Exemples d’expérimentations : le Brésil et New York
Claude Lessard, sociologue québécois, présente deux articles sur les possibles voies de sortie de crise. « Au Brésil est expérimentée une nouvelle formation des maîtres. Dans ce pays, nous sommes passés d’une école normale très normative à une formation universitaire plus éloignée du terrain, et donc de la pratique. La maison de la formation, nouvelle institution expérimentée, est une forme d’entre deux, entre le terrain et l’université avec un encadrement par un mentor ». « On perd beaucoup d’enseignants les premières années de pratique , les cinq premières. L’insertion dans le métier est l’une des pistes à travailler pour avoir moins de déperdition et des enseignants plus heureux » défend-t-il. Cette institution, le sociologue la compare à l’hôpital universitaire. « L’idée est d’essayer de garder le meilleur de l’école normale et de l’école universitaire ».

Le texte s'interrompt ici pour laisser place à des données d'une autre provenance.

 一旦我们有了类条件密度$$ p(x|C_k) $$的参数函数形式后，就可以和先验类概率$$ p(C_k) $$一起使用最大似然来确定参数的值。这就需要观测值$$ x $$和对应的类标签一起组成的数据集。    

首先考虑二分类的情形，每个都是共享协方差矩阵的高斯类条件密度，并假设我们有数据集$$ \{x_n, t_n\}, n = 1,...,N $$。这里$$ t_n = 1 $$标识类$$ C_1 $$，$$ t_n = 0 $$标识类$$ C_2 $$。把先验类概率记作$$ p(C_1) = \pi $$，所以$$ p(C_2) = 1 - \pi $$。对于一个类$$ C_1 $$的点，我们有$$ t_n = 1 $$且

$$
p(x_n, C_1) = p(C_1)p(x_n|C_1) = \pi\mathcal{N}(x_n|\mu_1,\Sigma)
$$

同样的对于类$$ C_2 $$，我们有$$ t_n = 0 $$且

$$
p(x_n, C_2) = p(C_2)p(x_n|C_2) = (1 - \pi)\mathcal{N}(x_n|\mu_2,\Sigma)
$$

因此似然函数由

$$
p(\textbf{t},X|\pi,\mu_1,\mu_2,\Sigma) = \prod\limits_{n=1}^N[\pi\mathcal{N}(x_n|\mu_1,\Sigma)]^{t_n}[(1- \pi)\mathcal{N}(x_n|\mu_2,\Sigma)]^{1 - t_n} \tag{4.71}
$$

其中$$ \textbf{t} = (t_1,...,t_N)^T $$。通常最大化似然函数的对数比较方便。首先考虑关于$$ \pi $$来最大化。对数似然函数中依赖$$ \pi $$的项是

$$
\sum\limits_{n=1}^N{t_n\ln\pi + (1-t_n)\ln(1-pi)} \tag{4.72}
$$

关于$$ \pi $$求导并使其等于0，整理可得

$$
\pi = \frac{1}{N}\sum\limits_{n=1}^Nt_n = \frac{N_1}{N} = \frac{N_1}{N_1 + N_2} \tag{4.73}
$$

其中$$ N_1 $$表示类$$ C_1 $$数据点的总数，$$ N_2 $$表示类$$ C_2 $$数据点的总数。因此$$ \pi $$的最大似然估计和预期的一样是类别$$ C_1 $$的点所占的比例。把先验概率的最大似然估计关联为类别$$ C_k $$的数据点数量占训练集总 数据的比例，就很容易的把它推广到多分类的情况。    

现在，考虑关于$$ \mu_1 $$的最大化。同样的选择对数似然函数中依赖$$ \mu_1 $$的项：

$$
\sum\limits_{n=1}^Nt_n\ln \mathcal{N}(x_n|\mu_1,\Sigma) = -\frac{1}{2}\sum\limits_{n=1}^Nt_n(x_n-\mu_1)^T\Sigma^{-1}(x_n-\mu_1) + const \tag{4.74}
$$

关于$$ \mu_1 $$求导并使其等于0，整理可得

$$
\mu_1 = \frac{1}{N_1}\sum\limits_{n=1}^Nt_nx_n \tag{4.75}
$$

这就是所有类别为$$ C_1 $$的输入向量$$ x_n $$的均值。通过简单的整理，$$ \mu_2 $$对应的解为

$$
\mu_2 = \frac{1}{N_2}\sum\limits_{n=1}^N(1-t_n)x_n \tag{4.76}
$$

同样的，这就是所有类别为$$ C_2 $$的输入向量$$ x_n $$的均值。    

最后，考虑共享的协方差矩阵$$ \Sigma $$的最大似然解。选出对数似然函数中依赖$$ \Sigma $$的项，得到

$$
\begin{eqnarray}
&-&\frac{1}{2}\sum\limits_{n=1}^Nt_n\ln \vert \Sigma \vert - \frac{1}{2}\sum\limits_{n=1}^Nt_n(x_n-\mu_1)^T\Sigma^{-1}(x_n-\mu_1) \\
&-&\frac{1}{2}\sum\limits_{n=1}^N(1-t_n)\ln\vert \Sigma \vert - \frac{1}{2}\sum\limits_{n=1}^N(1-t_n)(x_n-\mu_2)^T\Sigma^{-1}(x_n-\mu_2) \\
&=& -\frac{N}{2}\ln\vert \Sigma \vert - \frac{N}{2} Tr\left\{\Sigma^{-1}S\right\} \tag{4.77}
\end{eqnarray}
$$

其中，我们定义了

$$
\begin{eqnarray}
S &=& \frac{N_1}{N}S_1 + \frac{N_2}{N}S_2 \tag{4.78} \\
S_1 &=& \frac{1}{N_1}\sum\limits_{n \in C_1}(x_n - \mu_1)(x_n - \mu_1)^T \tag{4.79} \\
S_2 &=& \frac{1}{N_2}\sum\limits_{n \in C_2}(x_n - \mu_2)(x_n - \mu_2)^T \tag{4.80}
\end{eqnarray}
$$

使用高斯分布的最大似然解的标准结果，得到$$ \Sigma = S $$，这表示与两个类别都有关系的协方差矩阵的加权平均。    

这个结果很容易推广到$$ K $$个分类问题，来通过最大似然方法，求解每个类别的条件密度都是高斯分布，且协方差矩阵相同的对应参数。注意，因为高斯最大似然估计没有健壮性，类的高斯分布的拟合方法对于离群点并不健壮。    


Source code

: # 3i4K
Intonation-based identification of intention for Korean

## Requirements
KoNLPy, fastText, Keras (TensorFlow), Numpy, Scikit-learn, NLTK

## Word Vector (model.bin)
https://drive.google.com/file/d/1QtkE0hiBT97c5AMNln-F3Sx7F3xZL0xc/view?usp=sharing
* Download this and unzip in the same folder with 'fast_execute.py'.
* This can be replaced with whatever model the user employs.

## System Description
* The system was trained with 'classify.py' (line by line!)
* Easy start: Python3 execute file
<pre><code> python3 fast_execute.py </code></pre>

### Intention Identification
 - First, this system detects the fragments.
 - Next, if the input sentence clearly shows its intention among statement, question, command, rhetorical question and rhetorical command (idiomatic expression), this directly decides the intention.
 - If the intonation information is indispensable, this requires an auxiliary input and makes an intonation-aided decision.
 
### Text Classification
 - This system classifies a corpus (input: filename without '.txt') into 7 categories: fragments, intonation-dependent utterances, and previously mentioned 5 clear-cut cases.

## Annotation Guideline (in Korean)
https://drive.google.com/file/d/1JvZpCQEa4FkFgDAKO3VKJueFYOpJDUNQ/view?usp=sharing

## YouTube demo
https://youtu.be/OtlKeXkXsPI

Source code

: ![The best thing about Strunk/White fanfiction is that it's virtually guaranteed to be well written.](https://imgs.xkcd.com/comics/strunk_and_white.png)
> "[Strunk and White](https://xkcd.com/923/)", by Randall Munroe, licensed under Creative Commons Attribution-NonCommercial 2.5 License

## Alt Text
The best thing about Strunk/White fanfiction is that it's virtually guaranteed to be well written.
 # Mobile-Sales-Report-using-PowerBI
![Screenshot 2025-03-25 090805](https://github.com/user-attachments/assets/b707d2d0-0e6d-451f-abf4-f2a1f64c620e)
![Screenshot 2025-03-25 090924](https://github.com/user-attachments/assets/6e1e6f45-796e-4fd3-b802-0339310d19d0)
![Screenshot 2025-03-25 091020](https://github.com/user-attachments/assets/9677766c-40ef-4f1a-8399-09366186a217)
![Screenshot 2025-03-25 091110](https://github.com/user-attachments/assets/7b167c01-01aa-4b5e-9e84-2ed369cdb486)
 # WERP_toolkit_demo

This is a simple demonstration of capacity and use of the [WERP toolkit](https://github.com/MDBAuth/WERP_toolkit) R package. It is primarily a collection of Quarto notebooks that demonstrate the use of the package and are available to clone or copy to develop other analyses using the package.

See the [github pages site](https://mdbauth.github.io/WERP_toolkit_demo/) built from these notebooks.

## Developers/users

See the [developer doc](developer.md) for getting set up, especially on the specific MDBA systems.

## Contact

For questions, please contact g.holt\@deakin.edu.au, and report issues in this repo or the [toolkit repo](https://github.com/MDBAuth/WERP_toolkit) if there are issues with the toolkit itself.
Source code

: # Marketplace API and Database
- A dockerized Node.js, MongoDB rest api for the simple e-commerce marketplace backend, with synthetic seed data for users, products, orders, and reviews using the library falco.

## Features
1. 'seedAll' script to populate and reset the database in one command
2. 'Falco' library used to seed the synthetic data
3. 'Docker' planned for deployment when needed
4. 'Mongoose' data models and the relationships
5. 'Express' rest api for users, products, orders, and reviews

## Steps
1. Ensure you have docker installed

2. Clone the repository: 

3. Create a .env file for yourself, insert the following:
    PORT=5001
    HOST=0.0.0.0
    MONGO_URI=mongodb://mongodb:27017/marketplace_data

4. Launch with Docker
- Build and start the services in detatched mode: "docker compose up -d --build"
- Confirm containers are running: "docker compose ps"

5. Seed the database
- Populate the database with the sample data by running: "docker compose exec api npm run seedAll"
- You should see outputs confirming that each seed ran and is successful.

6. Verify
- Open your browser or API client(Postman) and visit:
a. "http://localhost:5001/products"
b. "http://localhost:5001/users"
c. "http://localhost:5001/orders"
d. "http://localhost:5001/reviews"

Autre piste, celle de l’expérience New yorkaise où il y avait la volonté que les fins de carrière soient plus flexibles et plus valorisantes pour les enseignants. « On a offert à des professeurs une prime salariale et l’accès à des responsabilités comme l’encadrement des nouveaux enseignants, le leadership dans un groupe, la participation à l’animation d’une recherche. Les professeurs restent par ailleurs statutairement des professeurs et en classe. Ils assument d’autres responsabilités et peuvent revenir à l’enseignement pur », raconte Claude Lessard. « Le fait de demeurer enseignant facilité la collégialité, la réflexion partagée… ».
Pour le chercheur québécois, l’expérimentation New Yorkaise, « menée en plein accord avec les syndicats », donne des résultats « tout à fait positifs ». « C’est le modèle possible le plus fécond que les autres expérimentations menées jusqu’ici ». Et lorsqu’on l’interroge sur la transposabilité possible de ce modèle, lui aussi renvoie à plus d’autonomie à l’échelle locale, « cela ne doit pas venir d’en haut ».
Comment rendre plus attractif les métiers du professorat, une profession en mal de candidat·es ? En France, nul doute qu’une meilleure rémunération, une reconnaissance sociale, des effectifs raisonnables (au moins à l’identique des pays voisins) seraient des pistes à envisager sérieusement. Quant à une autonomie des établissements dont la finalité serait une meilleure collégialité, on peut aussi imaginer des moyens en nombre suffisant avec des temps dédiés au travail en collectif pour une plus grande collégialité… Mais encore fait-il y mettre les moyens et donc en avoir la volonté politique.